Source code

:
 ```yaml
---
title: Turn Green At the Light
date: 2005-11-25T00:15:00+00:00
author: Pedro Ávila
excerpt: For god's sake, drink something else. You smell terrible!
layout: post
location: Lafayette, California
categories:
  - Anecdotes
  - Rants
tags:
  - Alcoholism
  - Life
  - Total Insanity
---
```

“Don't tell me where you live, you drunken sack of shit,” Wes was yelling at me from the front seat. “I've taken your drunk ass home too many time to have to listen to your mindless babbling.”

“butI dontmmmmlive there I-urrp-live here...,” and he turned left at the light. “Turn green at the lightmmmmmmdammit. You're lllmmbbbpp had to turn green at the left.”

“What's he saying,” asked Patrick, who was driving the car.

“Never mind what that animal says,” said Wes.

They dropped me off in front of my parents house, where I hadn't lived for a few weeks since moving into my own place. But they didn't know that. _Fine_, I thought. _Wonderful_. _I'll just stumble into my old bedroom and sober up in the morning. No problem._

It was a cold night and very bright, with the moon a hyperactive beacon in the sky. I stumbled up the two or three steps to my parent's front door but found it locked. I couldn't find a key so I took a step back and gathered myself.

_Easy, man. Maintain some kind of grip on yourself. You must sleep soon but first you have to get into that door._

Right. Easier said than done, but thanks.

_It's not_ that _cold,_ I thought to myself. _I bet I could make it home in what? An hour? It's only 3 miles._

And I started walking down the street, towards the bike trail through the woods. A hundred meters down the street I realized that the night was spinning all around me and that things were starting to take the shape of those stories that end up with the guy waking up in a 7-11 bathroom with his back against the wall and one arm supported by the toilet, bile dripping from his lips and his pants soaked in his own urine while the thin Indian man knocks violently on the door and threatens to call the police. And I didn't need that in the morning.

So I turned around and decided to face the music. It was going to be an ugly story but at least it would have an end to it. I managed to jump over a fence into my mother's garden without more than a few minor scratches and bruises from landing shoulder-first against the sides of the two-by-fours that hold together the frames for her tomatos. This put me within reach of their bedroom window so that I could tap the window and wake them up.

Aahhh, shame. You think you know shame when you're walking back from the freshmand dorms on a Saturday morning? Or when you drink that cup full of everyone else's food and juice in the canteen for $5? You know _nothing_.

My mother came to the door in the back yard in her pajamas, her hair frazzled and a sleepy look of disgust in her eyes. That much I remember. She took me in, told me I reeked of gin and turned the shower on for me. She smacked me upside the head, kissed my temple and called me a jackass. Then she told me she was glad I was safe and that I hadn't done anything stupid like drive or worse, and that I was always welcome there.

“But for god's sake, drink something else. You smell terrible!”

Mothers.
▬▬▬
AIM OF THE TASK> Reproduce the records above exactly, character for character.

SOLVED EXERCISE>
Source code

:
 ```yaml
---
title: Turn Green At the Light
date: 2005-11-25T00:15:00+00:00
author: Pedro Ávila
excerpt: For god's sake, drink something else. You smell terrible!
layout: post
location: Lafayette, California
categories:
  - Anecdotes
  - Rants
tags:
  - Alcoholism
  - Life
  - Total Insanity
---
```

“Don't tell me where you live, you drunken sack of shit,” Wes was yelling at me from the front seat. “I've taken your drunk ass home too many time to have to listen to your mindless babbling.”

“butI dontmmmmlive there I-urrp-live here...,” and he turned left at the light. “Turn green at the lightmmmmmmdammit. You're lllmmbbbpp had to turn green at the left.”

“What's he saying,” asked Patrick, who was driving the car.

“Never mind what that animal says,” said Wes.

They dropped me off in front of my parents house, where I hadn't lived for a few weeks since moving into my own place. But they didn't know that. _Fine_, I thought. _Wonderful_. _I'll just stumble into my old bedroom and sober up in the morning. No problem._

It was a cold night and very bright, with the moon a hyperactive beacon in the sky. I stumbled up the two or three steps to my parent's front door but found it locked. I couldn't find a key so I took a step back and gathered myself.

_Easy, man. Maintain some kind of grip on yourself. You must sleep soon but first you have to get into that door._

Right. Easier said than done, but thanks.

_It's not_ that _cold,_ I thought to myself. _I bet I could make it home in what? An hour? It's only 3 miles._

And I started walking down the street, towards the bike trail through the woods. A hundred meters down the street I realized that the night was spinning all around me and that things were starting to take the shape of those stories that end up with the guy waking up in a 7-11 bathroom with his back against the wall and one arm supported by the toilet, bile dripping from his lips and his pants soaked in his own urine while the thin Indian man knocks violently on the door and threatens to call the police. And I didn't need that in the morning.

So I turned around and decided to face the music. It was going to be an ugly story but at least it would have an end to it. I managed to jump over a fence into my mother's garden without more than a few minor scratches and bruises from landing shoulder-first against the sides of the two-by-fours that hold together the frames for her tomatos. This put me within reach of their bedroom window so that I could tap the window and wake them up.

Aahhh, shame. You think you know shame when you're walking back from the freshmand dorms on a Saturday morning? Or when you drink that cup full of everyone else's food and juice in the canteen for $5? You know _nothing_.

My mother came to the door in the back yard in her pajamas, her hair frazzled and a sleepy look of disgust in her eyes. That much I remember. She took me in, told me I reeked of gin and turned the shower on for me. She smacked me upside the head, kissed my temple and called me a jackass. Then she told me she was glad I was safe and that I hadn't done anything stupid like drive or worse, and that I was always welcome there.

“But for god's sake, drink something else. You smell terrible!”

Mothers.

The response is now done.